[Information shown]

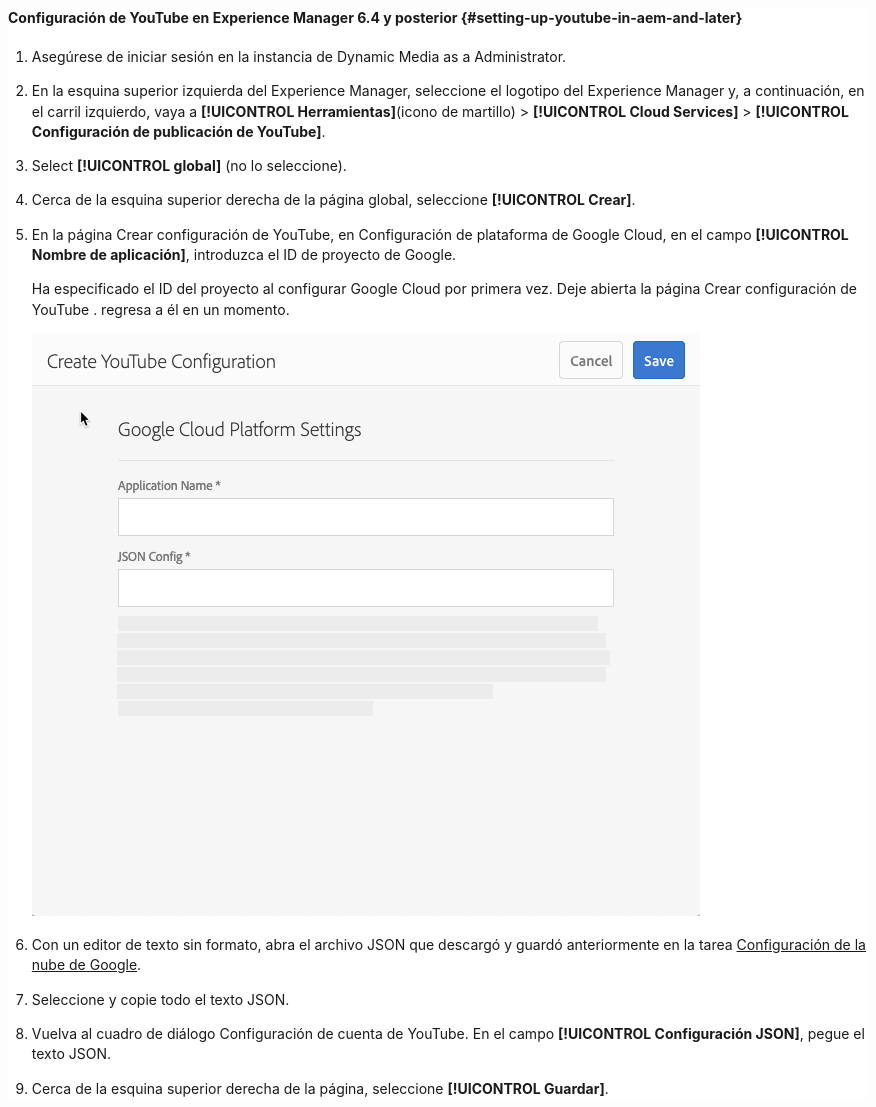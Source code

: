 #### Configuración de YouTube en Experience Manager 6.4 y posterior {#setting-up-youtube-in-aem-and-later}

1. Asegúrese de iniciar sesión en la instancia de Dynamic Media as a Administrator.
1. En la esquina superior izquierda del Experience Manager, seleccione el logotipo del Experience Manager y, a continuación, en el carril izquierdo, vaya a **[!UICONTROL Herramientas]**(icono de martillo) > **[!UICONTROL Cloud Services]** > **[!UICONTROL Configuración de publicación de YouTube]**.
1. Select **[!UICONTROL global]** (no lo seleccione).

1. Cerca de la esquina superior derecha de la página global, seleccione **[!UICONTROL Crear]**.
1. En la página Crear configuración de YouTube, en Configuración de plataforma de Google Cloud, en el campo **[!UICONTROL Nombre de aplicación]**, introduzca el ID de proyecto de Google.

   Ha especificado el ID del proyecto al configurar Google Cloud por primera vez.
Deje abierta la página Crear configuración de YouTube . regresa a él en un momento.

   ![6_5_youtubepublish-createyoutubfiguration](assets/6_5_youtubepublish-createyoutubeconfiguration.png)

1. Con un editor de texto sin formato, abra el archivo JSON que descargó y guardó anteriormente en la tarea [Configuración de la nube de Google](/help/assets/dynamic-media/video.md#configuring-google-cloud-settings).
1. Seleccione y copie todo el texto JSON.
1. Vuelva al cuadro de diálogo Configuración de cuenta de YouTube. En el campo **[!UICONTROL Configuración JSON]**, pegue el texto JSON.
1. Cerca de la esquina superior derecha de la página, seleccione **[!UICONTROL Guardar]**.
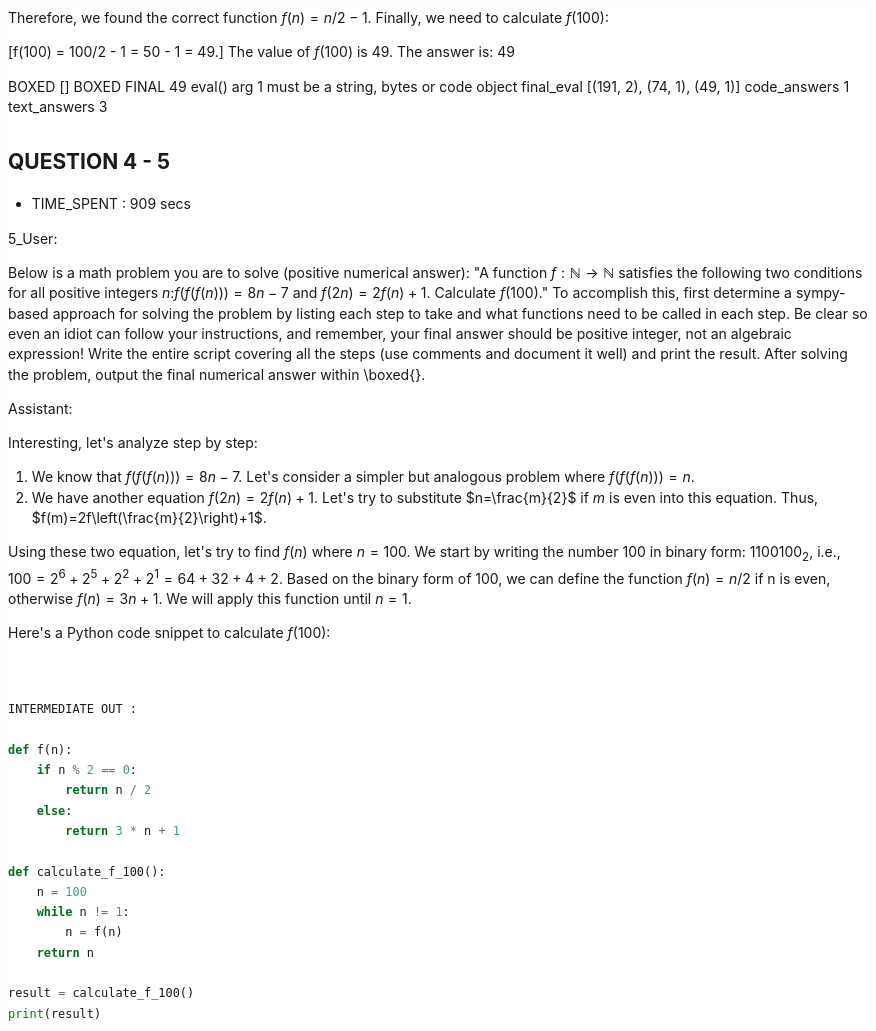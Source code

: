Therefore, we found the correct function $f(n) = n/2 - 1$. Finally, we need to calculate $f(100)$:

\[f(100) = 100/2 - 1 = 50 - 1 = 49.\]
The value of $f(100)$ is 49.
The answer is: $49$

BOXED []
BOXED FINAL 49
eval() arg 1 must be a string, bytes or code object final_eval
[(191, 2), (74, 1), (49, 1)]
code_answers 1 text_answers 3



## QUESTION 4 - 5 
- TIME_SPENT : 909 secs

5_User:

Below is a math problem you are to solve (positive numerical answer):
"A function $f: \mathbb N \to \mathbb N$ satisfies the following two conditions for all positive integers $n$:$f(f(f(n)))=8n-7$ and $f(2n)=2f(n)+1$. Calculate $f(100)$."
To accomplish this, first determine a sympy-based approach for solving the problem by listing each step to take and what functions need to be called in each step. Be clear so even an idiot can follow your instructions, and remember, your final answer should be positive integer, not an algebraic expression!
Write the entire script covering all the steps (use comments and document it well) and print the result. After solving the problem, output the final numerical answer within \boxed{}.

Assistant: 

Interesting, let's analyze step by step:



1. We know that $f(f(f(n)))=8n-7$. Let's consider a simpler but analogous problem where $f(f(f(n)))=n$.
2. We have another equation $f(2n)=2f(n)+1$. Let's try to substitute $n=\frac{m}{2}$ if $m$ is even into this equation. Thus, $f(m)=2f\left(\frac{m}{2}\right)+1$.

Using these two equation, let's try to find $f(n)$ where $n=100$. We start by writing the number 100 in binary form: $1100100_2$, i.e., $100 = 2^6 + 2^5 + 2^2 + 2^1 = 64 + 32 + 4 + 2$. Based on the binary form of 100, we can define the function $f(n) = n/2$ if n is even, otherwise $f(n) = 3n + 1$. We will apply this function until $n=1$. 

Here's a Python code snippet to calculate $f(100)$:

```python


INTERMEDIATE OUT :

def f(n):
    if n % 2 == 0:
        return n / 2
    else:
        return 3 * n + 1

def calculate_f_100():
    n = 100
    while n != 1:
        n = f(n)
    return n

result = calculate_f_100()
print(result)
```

[/Information shown]

Wherever the string "Cerca" appears in a line of the records, copy that line.

1. Cerca de la esquina superior derecha de la página global, seleccione **[!UICONTROL Crear]**.
1. Cerca de la esquina superior derecha de la página, seleccione **[!UICONTROL Guardar]**.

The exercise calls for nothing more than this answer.